Add five ScalaTest suites under code.concurrency (tagged ConcurrencyRace)
covering hazards found in the second codebase scan:

- ConcurrentBulkPaymentRaceTest        C1
- ConcurrentConsentStatusRaceTest      H1, H2, H3, M5
- ConcurrentRateLimiterRaceTest        H4, M6, M7
- ConcurrentMutableSingletonRaceTest   H5, H7, H6, M8, M9
- ConcurrentBusinessStatusRaceTest     M1, M2, M3, M4

Behavioural suites reproduce the race; structural suites (H6/M8/M9) assert the
hardening primitive (volatile field / concurrent map) is present. Redis-backed
suites self-skip when Redis is unavailable. Fixes land per file in follow-ups.
…e (C1)

createTransactionRequestBulk ran claimBatchReference inside a bare Future and dropped the result.
Two concurrent submissions with the same batch_reference both passed the earlier isBatchReferenceUsed
check, then both proceeded — the losing INSERT hit the UniqueIndex and returned a Failure that was
silently discarded, so a duplicate payment was fanned out.

Claim the batch_reference BEFORE creating the parent transaction request or fanning out any payment,
and surface the Failure via unboxFullOrFail (409) so the losing request aborts before charging.
… M5)

checkAnswer / revoke / skip-SCA-accept all did find-then-saveMe with an in-memory status check, so
concurrent requests could both pass the guard and both write: two correct answers both accepted (H1,
H2), or a skip-SCA / challenge accept overwriting an explicit revoke (H3, M5).

Replace the unconditional saveMe with guarded conditional UPDATEs (UPDATE ... WHERE id = ? AND
mstatus = <guard>) via new DoobieConsentStatusQueries / DoobieUserAuthContextUpdateQueries. The loser
of a race gets 0 affected rows and a Failure instead of a second success. revoke uses WHERE mstatus
<> 'REVOKED' so an explicit revocation always wins.
…7, M8, H6, M9)

- DynamicConnector.singletonObjectMap, SecureLogging.customPatternCache and APIUtil.connectorToEndpoint
  were scala.collection.mutable.Map, whose put/getOrElseUpdate are not thread-safe and can lose
  writes or corrupt the map during a concurrent resize. Switch to scala.collection.concurrent.TrieMap
  (same Map API, lock-free).
- ObpLookupSystem.obpLookupSystem and ObpActorSystem.{obpActorSystem, northSideAkkaConnectorActorSystem}
  were plain vars with unguarded null-check-then-assign init. Mark @volatile and use synchronized
  double-checked init so a write publishes safely and the system is created exactly once.
…4, M6, M7)

Add two atomic Redis primitives: setNxEx (SET key value EX ttl NX, the Jedis 2.9.0 five-arg overload)
and incrementWithTtl (a Lua INCR + create-TTL).

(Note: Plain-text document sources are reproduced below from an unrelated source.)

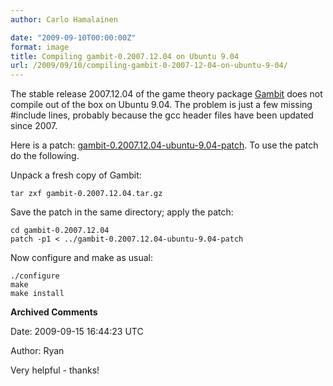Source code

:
 ```yaml
---
author: Carlo Hamalainen

date: "2009-09-10T00:00:00Z"
format: image
title: Compiling gambit-0.2007.12.04 on Ubuntu 9.04
url: /2009/09/10/compiling-gambit-0-2007-12-04-on-ubuntu-9-04/
---
```

The stable release 2007.12.04 of the game theory package [Gambit](http://gambit.sourceforge.net/) does not compile out of the box on Ubuntu 9.04. The problem is just a few missing #include lines, probably because the gcc header files have been updated since 2007.

Here is a patch: [gambit-0.2007.12.04-ubuntu-9.04-patch](/stuff/gambit-0.2007.12.04-ubuntu-9.04-patch). To use the patch do the following.

Unpack a fresh copy of Gambit:

    tar zxf gambit-0.2007.12.04.tar.gz

Save the patch in the same directory; apply the patch:

    cd gambit-0.2007.12.04
    patch -p1 < ../gambit-0.2007.12.04-ubuntu-9.04-patch

Now configure and make as usual:

    ./configure
    make
    make install

**Archived Comments**

Date: 2009-09-15 16:44:23 UTC

Author: Ryan

Very helpful - thanks!
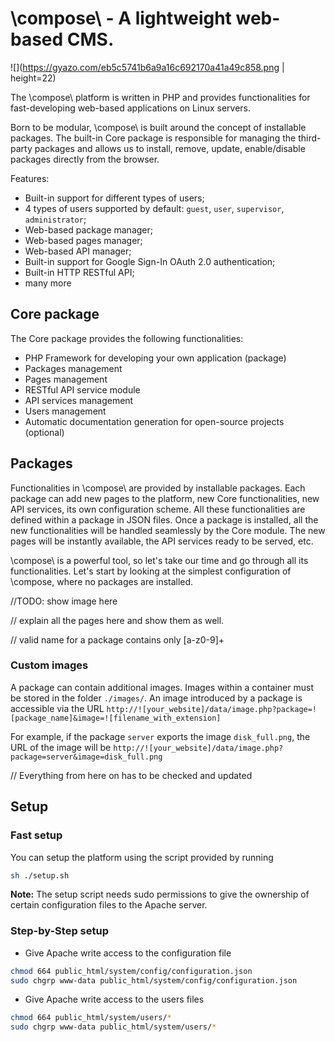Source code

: # \compose\ - A lightweight web-based CMS.

![](https://gyazo.com/eb5c5741b6a9a16c692170a41a49c858.png | height=22)

The \compose\ platform is written in PHP and provides functionalities
for fast-developing web-based applications on Linux servers.

Born to be modular, \compose\ is built around the concept of installable
packages. The built-in Core package is responsible for managing the 
third-party packages and allows us to install, remove, update, enable/disable
packages directly from the browser.

Features:
- Built-in support for different types of users;
- 4 types of users supported by default: `guest`, `user`, `supervisor`, `administrator`;
- Web-based package manager;
- Web-based pages manager;
- Web-based API manager;
- Built-in support for Google Sign-In OAuth 2.0 authentication;
- Built-in HTTP RESTful API;
- many more


## Core package

The Core package provides the following functionalities:
- PHP Framework for developing your own application (package)
- Packages management
- Pages management
- RESTful API service module
- API services management
- Users management
- Automatic documentation generation for open-source projects (optional)


## Packages

Functionalities in \compose\ are provided by installable packages.
Each package can add new pages to the platform, new Core functionalities,
new API services, its own configuration scheme.
All these functionalities are defined within a package in JSON files. 
Once a package is installed, all the new functionalities will be handled 
seamlessly by the Core module. The new pages will be instantly available,
the API services ready to be served, etc.

\compose\ is a powerful tool, so let's take our time and go through all 
its functionalities. Let's start by looking at the simplest configuration
of \compose\, where no packages are installed.

//TODO: show image here

// explain all the pages here and show them as well.

// valid name for a package contains only [a-z0-9]+


### Custom images

A package can contain additional images. Images within a container must be stored in
the folder `./images/`. An image introduced by a package is accessible via the URL
  `http://![your_website]/data/image.php?package=![package_name]&image=![filename_with_extension]`
  
 For example, if the package `server` exports the image `disk_full.png`, the URL of the image
 will be 
   `http://![your_website]/data/image.php?package=server&image=disk_full.png`
 




// Everything from here on has to be checked and updated


## Setup

### Fast setup

You can setup the platform using the script provided
by running

```bash
sh ./setup.sh
```

**Note:** The setup script needs sudo permissions to give
the ownership of certain configuration files to the Apache
server.


### Step-by-Step setup

- Give Apache write access to the configuration file
```bash
chmod 664 public_html/system/config/configuration.json
sudo chgrp www-data public_html/system/config/configuration.json
```


- Give Apache write access to the users files
```bash
chmod 664 public_html/system/users/*
sudo chgrp www-data public_html/system/users/*
```
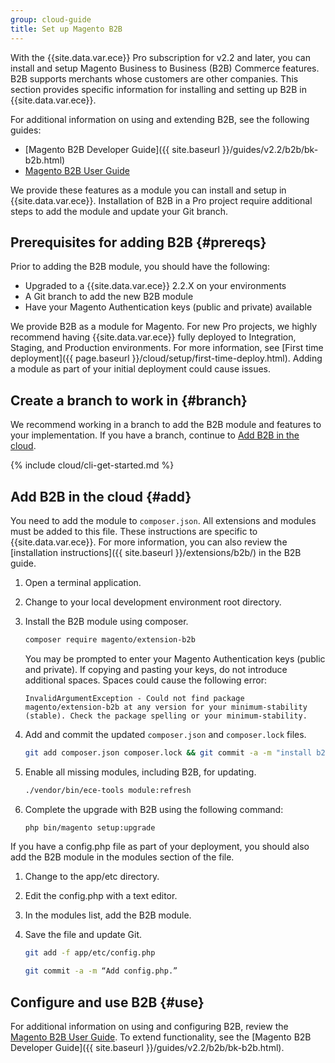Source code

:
 ```yaml
---
group: cloud-guide
title: Set up Magento B2B
---
```


With the {{site.data.var.ece}} Pro subscription for v2.2 and later, you can install and setup Magento Business to Business (B2B) Commerce features. B2B supports merchants whose customers are other companies. This section provides specific information for installing and setting up B2B in {{site.data.var.ece}}.

For additional information on using and extending B2B, see the following guides:

*  [Magento B2B Developer Guide]({{ site.baseurl }}/guides/v2.2/b2b/bk-b2b.html)
*  [Magento B2B User Guide](http://docs.magento.com/m2/b2b/user_guide/getting-started.html)

We provide these features as a module you can install and setup in {{site.data.var.ece}}. Installation of B2B in a Pro project require additional steps to add the module and update your Git branch.

## Prerequisites for adding B2B {#prereqs}

Prior to adding the B2B module, you should have the following:

*  Upgraded to a {{site.data.var.ece}} 2.2.X on your environments
*  A Git branch to add the new B2B module
*  Have your Magento Authentication keys (public and private) available

We provide B2B as a module for Magento. For new Pro projects, we highly recommend having {{site.data.var.ece}} fully deployed to Integration, Staging, and Production environments. For more information, see [First time deployment]({{ page.baseurl }}/cloud/setup/first-time-deploy.html). Adding a module as part of your initial deployment could cause issues.

## Create a branch to work in {#branch}

We recommend working in a branch to add the B2B module and features to your implementation. If you have a branch, continue to [Add B2B in the cloud](#add).

{% include cloud/cli-get-started.md %}

## Add B2B in the cloud {#add}

You need to add the module to `composer.json`. All extensions and modules must be added to this file. These instructions are specific to {{site.data.var.ece}}. For more information, you can also review the [installation instructions]({{ site.baseurl }}/extensions/b2b/) in the B2B guide.

1. Open a terminal application.
1. Change to your local development environment root directory.
1. Install the B2B module using composer.

   ```bash
   composer require magento/extension-b2b
   ```

   You may be prompted to enter your Magento Authentication keys (public and private). If copying and pasting your keys, do not introduce additional spaces. Spaces could cause the following error:

   ```terminal
   InvalidArgumentException - Could not find package magento/extension-b2b at any version for your minimum-stability (stable). Check the package spelling or your minimum-stability.
   ```

1. Add and commit the updated `composer.json` and `composer.lock` files.

   ```bash
   git add composer.json composer.lock && git commit -a -m "install b2b module"
   ```

1. Enable all missing modules, including B2B, for updating.

   ```bash
   ./vendor/bin/ece-tools module:refresh
   ```

1. Complete the upgrade with B2B using the following command:

   ```bash
   php bin/magento setup:upgrade
   ```

If you have a config.php file as part of your deployment, you should also add the B2B module in the modules section of the file.

1. Change to the app/etc directory.
1. Edit the config.php with a text editor.
1. In the modules list, add the B2B module.
1. Save the file and update Git.

   ```bash
   git add -f app/etc/config.php
   ```

   ```bash
   git commit -a -m “Add config.php.”
   ```

## Configure and use B2B {#use}

For additional information on using and configuring B2B, review the [Magento B2B User Guide](http://docs.magento.com/m2/b2b/user_guide/getting-started.html). To extend functionality, see the [Magento B2B Developer Guide]({{ site.baseurl }}/guides/v2.2/b2b/bk-b2b.html).
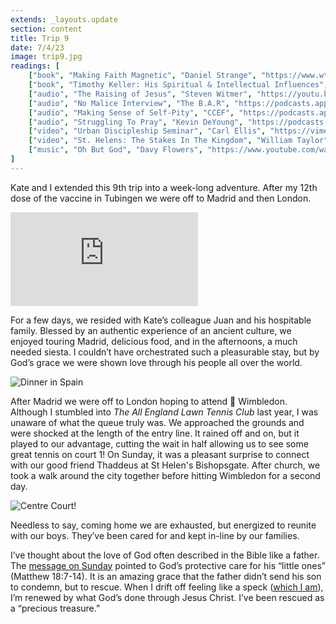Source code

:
 ```yaml
---
extends: _layouts.update
section: content
title: Trip 9
date: 7/4/23
image: trip9.jpg
readings: [
    ["book", "Making Faith Magnetic", "Daniel Strange", "https://www.wtsbooks.com/products/making-faith-magnetic-five-hidden-themes-our-culture-cant-stop-talking-about-and-how-to-connect-them-to-christ-1-9781784986506?variant=40844547522760"],
    ["book", "Timothy Keller: His Spiritual & Intellectual Influences", "Collin Hansen", "https://www.wtsbooks.com/products/timothy-keller-his-spiritual-and-intellectual-formation-9780310128687?variant=42519990501576"],
    ["audio", "The Raising of Jesus", "Steven Witmer", "https://youtu.be/ncjrAPogcDo"],
    ["audio", "No Malice Interview", "The B.A.R", "https://podcasts.apple.com/us/podcast/the-b-a-r-podcast/id1094772652?i=1000619212585"],
    ["audio", "Making Sense of Self-Pity", "CCEF", "https://podcasts.apple.com/us/podcast/ccef-podcast-where-life-scripture-meet/id1196426810?i=1000615264740"],
    ["audio", "Struggling To Pray", "Kevin DeYoung", "https://podcasts.apple.com/us/podcast/the-crossway-podcast/id1457099163?i=1000561522155"],
    ["video", "Urban Discipleship Seminar", "Carl Ellis", "https://vimeo.com/102063406"],
    ["video", "St. Helens: The Stakes In The Kingdom", "William Taylor", "https://www.st-helens.org.uk/resources/talk/58259/video/"],
    ["music", "Oh But God", "Davy Flowers", "https://www.youtube.com/watch?v=JcZeemHIs2M"],
]
---
```


Kate and I extended this 9th trip into a week-long adventure. After my 12th dose of the vaccine in Tubingen we were off to Madrid and then London.

<iframe class="w-full aspect-video" src="https://www.youtube.com/embed/12Itz-NPFnQ" frameborder="0" allow="accelerometer; autoplay; clipboard-write; encrypted-media; gyroscope; picture-in-picture" allowfullscreen></iframe>

 For a few days, we resided with Kate’s colleague Juan and his hospitable family. Blessed by an authentic experience of an ancient culture, we enjoyed touring Madrid, delicious food, and in the afternoons, a much needed siesta. I couldn’t have orchestrated such a pleasurable stay, but by God’s grace we were shown love through his people all over the world.

<img alt="Dinner in Spain" src="/assets/images/spain-dinner.jpg" />

After Madrid we were off to London hoping to attend 🎾 Wimbledon. Although I stumbled into _The All England Lawn Tennis Club_ last year, I was unaware of what the queue truly was. We approached the grounds and were shocked at the length of the entry line. It rained off and on, but it played to our advantage, cutting the wait in half allowing us to see some great tennis on court 1! On Sunday, it was a pleasant surprise to connect with our good friend Thaddeus at St Helen's Bishopsgate. After church, we took a walk around the city together before hitting Wimbledon for a second day.

<img alt="Centre Court!" src="/assets/images/centre-court.jpg" />


Needless to say, coming home we are exhausted,  but energized to reunite with our boys. They’ve been cared for and kept in-line by our families.


I’ve thought about the love of God often described in the Bible like a father. The <a class="text-yellow-500" href="https://www.st-helens.org.uk/resources/talk/58259/video/">message on Sunday</a> pointed to God’s protective care for his “little ones” (Matthew 18:7-14). It is an amazing grace that the father didn’t send his son to condemn, but to rescue. When I drift off feeling like a speck (<a class="text-yellow-500" href="https://www.desiringgod.org/articles/the-cosmos-keeps-preaching">which I am</a>), I’m renewed by what God’s done through Jesus Christ. I’ve been rescued as a “precious  treasure.”
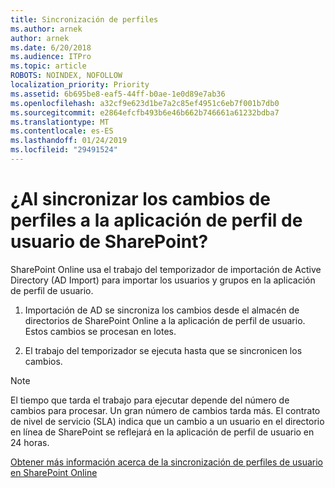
 ```yaml
---
title: Sincronización de perfiles
ms.author: arnek
author: arnek
ms.date: 6/20/2018
ms.audience: ITPro
ms.topic: article
ROBOTS: NOINDEX, NOFOLLOW
localization_priority: Priority
ms.assetid: 6b695be8-eaf5-44ff-b0ae-1e0d89e7ab36
ms.openlocfilehash: a32cf9e623d1be7a2c85ef4951c6eb7f001b7db0
ms.sourcegitcommit: e2864efcfb493b6e46b662b746661a61232bdba7
ms.translationtype: MT
ms.contentlocale: es-ES
ms.lasthandoff: 01/24/2019
ms.locfileid: "29491524"
---
```

# <a name="when-do-my-profile-changes-sync-to-the-sharepoint-user-profile-application"></a>¿Al sincronizar los cambios de perfiles a la aplicación de perfil de usuario de SharePoint?

SharePoint Online usa el trabajo del temporizador de importación de Active Directory (AD Import) para importar los usuarios y grupos en la aplicación de perfil de usuario. 
  
1. Importación de AD se sincroniza los cambios desde el almacén de directorios de SharePoint Online a la aplicación de perfil de usuario. Estos cambios se procesan en lotes.
    
2. El trabajo del temporizador se ejecuta hasta que se sincronicen los cambios.
    
> [!NOTE]
> El tiempo que tarda el trabajo para ejecutar depende del número de cambios para procesar. Un gran número de cambios tarda más. El contrato de nivel de servicio (SLA) indica que un cambio a un usuario en el directorio en línea de SharePoint se reflejará en la aplicación de perfil de usuario en 24 horas. 
  
[Obtener más información acerca de la sincronización de perfiles de usuario en SharePoint Online](https://go.microsoft.com/fwlink/?linkid=875671)
  

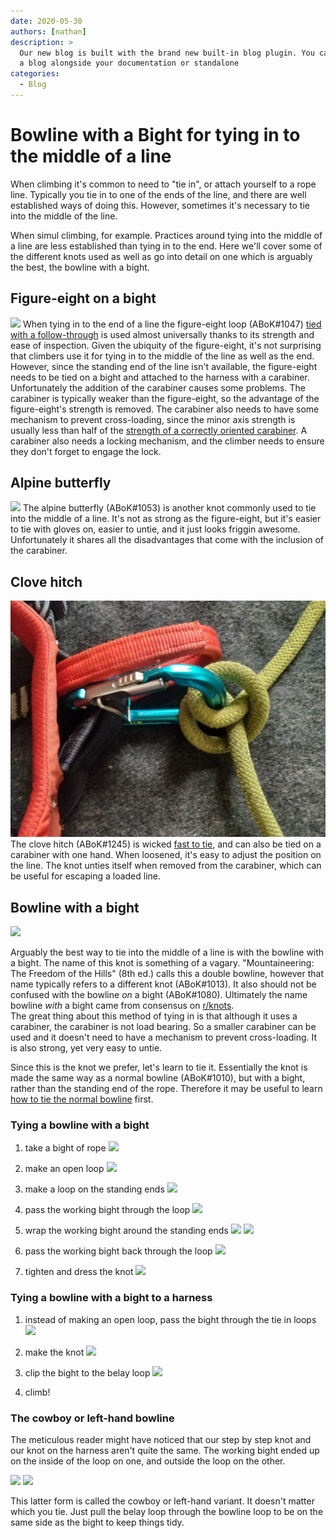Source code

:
 ```yaml
---
date: 2020-05-30
authors: [nathan]
description: >
  Our new blog is built with the brand new built-in blog plugin. You can build
  a blog alongside your documentation or standalone
categories:
  - Blog
---
```


# Bowline with a Bight for tying in to the middle of a line



When climbing it's common to need to "tie in", or attach yourself to a rope line.
Typically you tie in to one of the ends of the line, and there are well established ways of doing this.
However, sometimes it's necessary to tie into the middle of the line. 
<!-- more -->
When simul climbing, for example. 
Practices around tying into the middle of a line are less established than tying in to the end. Here we'll cover some of the different knots used as well as go into detail on one which is arguably the best, the bowline with a bight.

## Figure-eight on a bight
![](../assets/img/f8ob-harness.jpg)
When tying in to the end of a line the figure-eight loop (ABoK#1047) [tied with a follow-through](https://www.animatedknots.com/figure-8-follow-through-loop-knot) is used almost universally thanks to its strength and ease of inspection. 
Given the ubiquity of the figure-eight, it's not surprising that climbers use it for tying in to the middle of the line as well as the end. 
However, since the standing end of the line isn't available, the figure-eight needs to be tied on a bight and attached to the harness with a carabiner. 
Unfortunately the addition of the carabiner causes some problems. The carabiner is typically weaker than the figure-eight, so the advantage of the figure-eight's strength is removed. 
The carabiner also needs to have some mechanism to prevent cross-loading, since the minor axis strength is usually less than half of the [strength of a correctly oriented carabiner](https://www.petzl.com/US/en/Sport/Examples-of-dangerous-carabiner-loading-). 
A carabiner also needs a locking mechanism, and the climber needs to ensure they don't forget to engage the lock.

## Alpine butterfly
![](../assets/img/ab-harness.jpg)
The alpine butterfly (ABoK#1053) is another knot commonly used to tie into the middle of a line. 
It's not as strong as the figure-eight, but it's easier to tie with gloves on, easier to untie, and it just looks friggin awesome. 
Unfortunately it shares all the disadvantages that come with the inclusion of the carabiner.

## Clove hitch
![](../assets/img/clove-harness.jpg)
The clove hitch (ABoK#1245) is wicked [fast to tie](https://www.animatedknots.com/clove-hitch-knot-using-loops), and can also be tied on a carabiner with one hand. 
When loosened, it's easy to adjust the position on the line.
The knot unties itself when removed from the carabiner, which can be useful for escaping a loaded line.

## Bowline with a bight
![](../assets/img/l-bwb-harness-3.jpg)

Arguably the best way to tie into the middle of a line is with the bowline with a bight. The name of this knot is something of a vagary.
"Mountaineering: The Freedom of the Hills" (8th ed.) calls this a double bowline, however that name typically refers to a different knot (ABoK#1013).
It also should not be confused with the bowline *on* a bight (ABoK#1080). Ultimately the name bowline *with* a bight came from consensus on [r/knots](https://old.reddit.com/r/knots/comments/frz6ef/id_this_knot).   
The great thing about this method of tying in is that although it uses a carabiner, the carabiner is not load bearing. 
So a smaller carabiner can be used and it doesn't need to have a mechanism to prevent cross-loading.
It is also strong, yet very easy to untie.

Since this is the knot we prefer, let's learn to tie it. 
Essentially the knot is made the same way as a normal bowline (ABoK#1010), but with a bight, rather than the standing end of the rope. 
Therefore it may be useful to learn [how to tie the normal bowline](https://www.animatedknots.com/bowline-knot) first.

### Tying a bowline with a bight

1. take a bight of rope
![](../assets/img/bwb-1.jpg)

2. make an open loop
![](../assets/img/bwb-2.jpg)

3. make a loop on the standing ends
![](../assets/img/bwb-3.jpg)

4. pass the working bight through the loop
![](../assets/img/bwb-4.jpg)


5. wrap the working bight around the standing ends
![](../assets/img/bwb-5.jpg)
![](../assets/img/bwb-6.jpg)

6. pass the working bight back through the loop
![](../assets/img/bwb-7.jpg)

7. tighten and dress the knot
![](../assets/img/bwb-8.jpg)

### Tying a bowline with a bight to a harness

1. instead of making an open loop, pass the bight through the tie in loops
![](../assets/img/l-bwb-harness-1.jpg)

2. make the knot
![](../assets/img/l-bwb-harness-2.jpg)

3. clip the bight to the belay loop
![](../assets/img/l-bwb-harness-3.jpg)

4. climb!

### The cowboy or left-hand bowline

The meticulous reader might have noticed that our step by step knot and our knot on the harness aren't quite the same. 
The working bight ended up on the inside of the loop on one, and outside the loop on the other.

![](../assets/img/bwb-8.jpg)
![](../assets/img/l-bwb.jpg)

This latter form is called the cowboy or left-hand variant. It doesn't matter which you tie. Just pull the belay loop through the bowline loop to be on the same side as the bight to keep things tidy.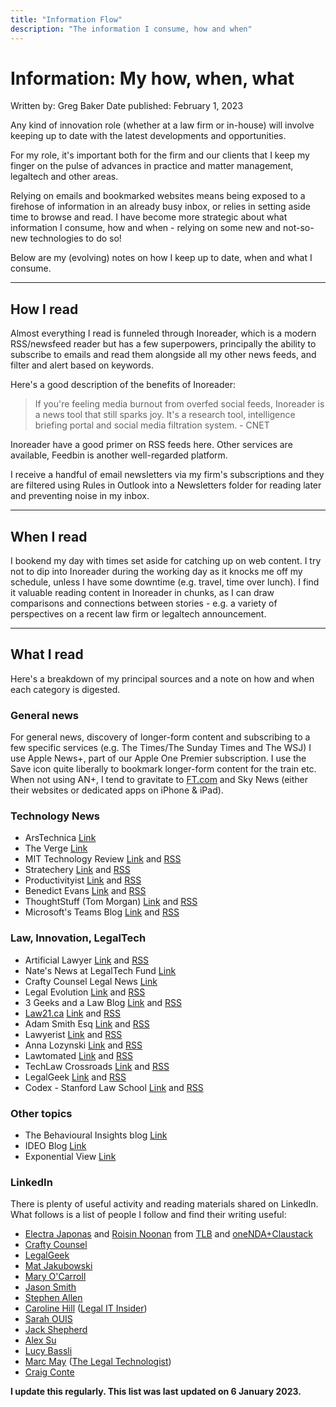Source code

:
 ```yaml
---
title: "Information Flow"
description: "The information I consume, how and when"
---
```



# Information: My how, when, what 

Written by: Greg Baker 
Date published: February 1, 2023 

Any kind of innovation role (whether at a law firm or in-house) will involve keeping up to date with the latest developments and opportunities. 

For my role, it's important both for the firm and our clients that I keep my finger on the pulse of advances in practice and matter management, legaltech and other areas. 

Relying on emails and bookmarked websites means being exposed to a firehose of information in an already busy inbox, or relies in setting aside time to browse and read. I have become more strategic about what information I consume, how and when - relying on some new and not-so-new technologies to do so! 

Below are my (evolving) notes on how I keep up to date, when and what I consume. 

---

## How I read 

Almost everything I read is funneled through Inoreader, which is a modern RSS/newsfeed reader but has a few superpowers, principally the ability to subscribe to emails and read them alongside all my other news feeds, and filter and alert based on keywords. 

Here's a good description of the benefits of Inoreader: 

> If you're feeling media burnout from overfed social feeds, Inoreader is a news tool that still sparks joy. It's a research tool, intelligence briefing portal and social media filtration system. - CNET 
> 

Inoreader have a good primer on RSS feeds here. Other services are available, Feedbin is another well-regarded platform. 

I receive a handful of email newsletters via my firm's subscriptions and they are filtered using Rules in Outlook into a Newsletters folder for reading later and preventing noise in my inbox. 

---

## When I read 

I bookend my day with times set aside for catching up on web content. I try not to dip into Inoreader during the working day as it knocks me off my schedule, unless I have some downtime (e.g. travel, time over lunch). I find it valuable reading content in Inoreader in chunks, as I can draw comparisons and connections between stories - e.g. a variety of perspectives on a recent law firm or legaltech announcement. 

---

## What I read 

Here's a breakdown of my principal sources and a note on how and when each category is digested. 

### General news 

For general news, discovery of longer-form content and subscribing to a few specific services (e.g. The Times/The Sunday Times and The WSJ) I use Apple News+, part of our Apple One Premier subscription. I use the Save icon quite liberally to bookmark longer-form content for the train etc. When not using AN+, I tend to gravitate to [FT.com](http://ft.com/) and Sky News (either their websites or dedicated apps on iPhone & iPad). 

### Technology News 

- ArsTechnica [Link](https://arstechnica.com/) 
- The Verge [Link](https://theverge.com/) 
- MIT Technology Review [Link](https://www.technologyreview.com/) and [RSS](https://www.technologyreview.com/topnews.rss) 
- Stratechery [Link](http://stratechery.com/) and [RSS](http://stratechery.com/feed/) 
- Productivityist [Link](http://www.productivityist.com/) and [RSS](http://feeds.feedblitz.com/Productivityistcom) 
- Benedict Evans [Link](http://ben-evans.com/benedictevans/) and [RSS](http://ben-evans.com/benedictevans?format=rss) 
- ThoughtStuff (Tom Morgan) [Link](http://blog.thoughtstuff.co.uk/) and [RSS](http://blog.thoughtstuff.co.uk/feed/) 
- Microsoft's Teams Blog [Link](https://techcommunity.microsoft.com/t5/Microsoft-Teams-Blog/bg-p/MicrosoftTeamsBlog) and [RSS](https://techcommunity.microsoft.com/gxcuf89792/rss/board?board.id=MicrosoftTeamsBlog) 

### Law, Innovation, LegalTech 

- Artificial Lawyer [Link](https://www.artificiallawyer.com/) and [RSS](https://www.artificiallawyer.com/feed/) 
- Nate's News at LegalTech Fund [Link](https://www.legaltech.com/natesnews) 
- Crafty Counsel Legal News [Link](https://craftycounsel.co.uk/blog) 
- Legal Evolution [Link](https://www.legalevolution.org/) and [RSS](https://www.legalevolution.org/feed/) 
- 3 Geeks and a Law Blog [Link](https://www.geeklawblog.com/) and [RSS](https://www.geeklawblog.com/feed/) 
- [Law21.ca](http://law21.ca/) [Link](http://www.law21.ca/) and [RSS](https://www.law21.ca/feed/) 
- Adam Smith Esq [Link](https://adamsmithesq.com/) and [RSS](https://adamsmithesq.com/feed/) 
- Lawyerist [Link](https://lawyerist.com/) and [RSS](http://feeds.feedburner.com/solosmalltech) 
- Anna Lozynski [Link](https://annalozynski.com/) and [RSS](https://annalozynski.com/feed/) 
- Lawtomated [Link](https://lawtomated.com/) and [RSS](https://lawtomated.com/feed/) 
- TechLaw Crossroads [Link](https://www.techlawcrossroads.com/) and [RSS](https://www.techlawcrossroads.com/feed/) 
- LegalGeek [Link](https://www.legalgeek.co/) and [RSS](https://www.legalgeek.co/feed) 
- Codex - Stanford Law School [Link](https://law.stanford.edu/) and [RSS](https://law.stanford.edu/blog/codex/feed) 

### Other topics 

- The Behavioural Insights blog [Link](https://www.bi.team/our-work-2/blog/) 
- IDEO Blog [Link](https://www.ideo.com/blog) 
- Exponential View [Link](https://www.exponentialview.co/) 

### LinkedIn 

There is plenty of useful activity and reading materials shared on LinkedIn. What follows is a list of people I follow and find their writing useful: 

- [Electra Japonas](https://www.linkedin.com/in/electra-japonas/) and [Roisin Noonan](https://www.linkedin.com/in/roisin-noonan/) from [TLB](https://www.linkedin.com/company/thelawboutiqueuk/) and [oneNDA+Claustack](https://www.linkedin.com/company/claustack/) 
- [Crafty Counsel](https://www.linkedin.com/company/crafty-counsel/) 
- [LegalGeek](https://www.linkedin.com/company/legalgeek/) 
- [Mat Jakubowski](https://www.linkedin.com/in/mat-jakubowski/) 
- [Mary O'Carroll](https://www.linkedin.com/in/maryshenocarroll/) 
- [Jason Smith](https://www.linkedin.com/in/jasonsmithesq/) 
- [Stephen Allen](https://www.linkedin.com/in/stephenallenfrsa/) 
- [Caroline Hill](https://www.linkedin.com/in/legalitnews/) ([Legal IT Insider](https://www.linkedin.com/company/legalitinsider/)) 
- [Sarah OUIS](https://www.linkedin.com/in/sarah-ouis-lawyeruk/) 
- [Jack Shepherd](https://www.linkedin.com/in/jack-shepherd-28a6969/) 
- [Alex Su](https://www.linkedin.com/in/alexander-su/) 
- [Lucy Bassli](https://www.linkedin.com/in/lucybassli/) 
- [Marc May](https://www.linkedin.com/in/marc-may-84b40816/) ([The Legal Technologist](https://www.linkedin.com/company/the-legal-technologist/)) 
- [Craig Conte](https://www.linkedin.com/in/craigjconte/) 

**I update this regularly. This list was last updated on 6 January 2023.**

- H4: RateLimitingUtil.incrementCounter replaced its TTL-read-then-SET/INCR sequence with the atomic
  incrementWithTtl, so concurrent callers cannot lose increments or race the expiry.
- M6: IdempotencyMiddleware.writeResponseKey used setex (unconditional overwrite); now setNxEx, so the
  first cached response for an idempotency key is immutable and a replay returns the correct body.
- M7: IdempotencyMiddleware.tryAcquireLock used setnx + a separate expire (a crash between left a
  TTL-less key blocking all retries); now a single atomic setNxEx sets value and TTL together.
…s update (M1, M2, M3, M4)

- M2 AccountAccessRequest.updateStatus had no terminal-state guard; M3 MappedAccountApplication and
  M4 MappedChallengeProvider.validateChallenge checked status/success in memory then saveMe. Concurrent
  requests could both write. Add conditional UPDATEs via new DoobieBusinessStatusQueries: action an
  access request only from INITIATED (M2), transition an application only from its loaded status (M3,
  optimistic CAS), and compare-and-set the challenge success flag from false (M4) so one challenge can
  never green-light a payment twice. NB: the challenge `Successful` field maps to column successful_c.
- M1 Http4s510 updateTransactionRequestStatus now acquires lockTransactionRequest within the request
  transaction (mirroring Http4s400) so it cannot overwrite a status set by the racing challenge path.
Thread 0 was simulating the old unconditional .saveMe() write instead of
calling DoobieConsentStatusQueries.conditionalStatusTransition, causing the
test to demonstrate the pre-fix bug rather than verify the fix. Update to
use the same conditional UPDATE path as the production Http4s310 code.
…on status lock

atomicallyLockTransactionRequest used .query[String].unique, which raises
UnexpectedEnd when the transaction-request row does not exist. runUpdate runs it
with unsafeRunSync, so the exception propagates; lockTransactionRequest's tryo
converts it to a Failure box, the caller's .isDefined is then false, and
booleanToFuture fires its default 400 before the handler reaches
getTransactionRequestImpl — so an authorised caller hitting a non-existent
request id got 400 'Failed to acquire transaction request lock' instead of 404.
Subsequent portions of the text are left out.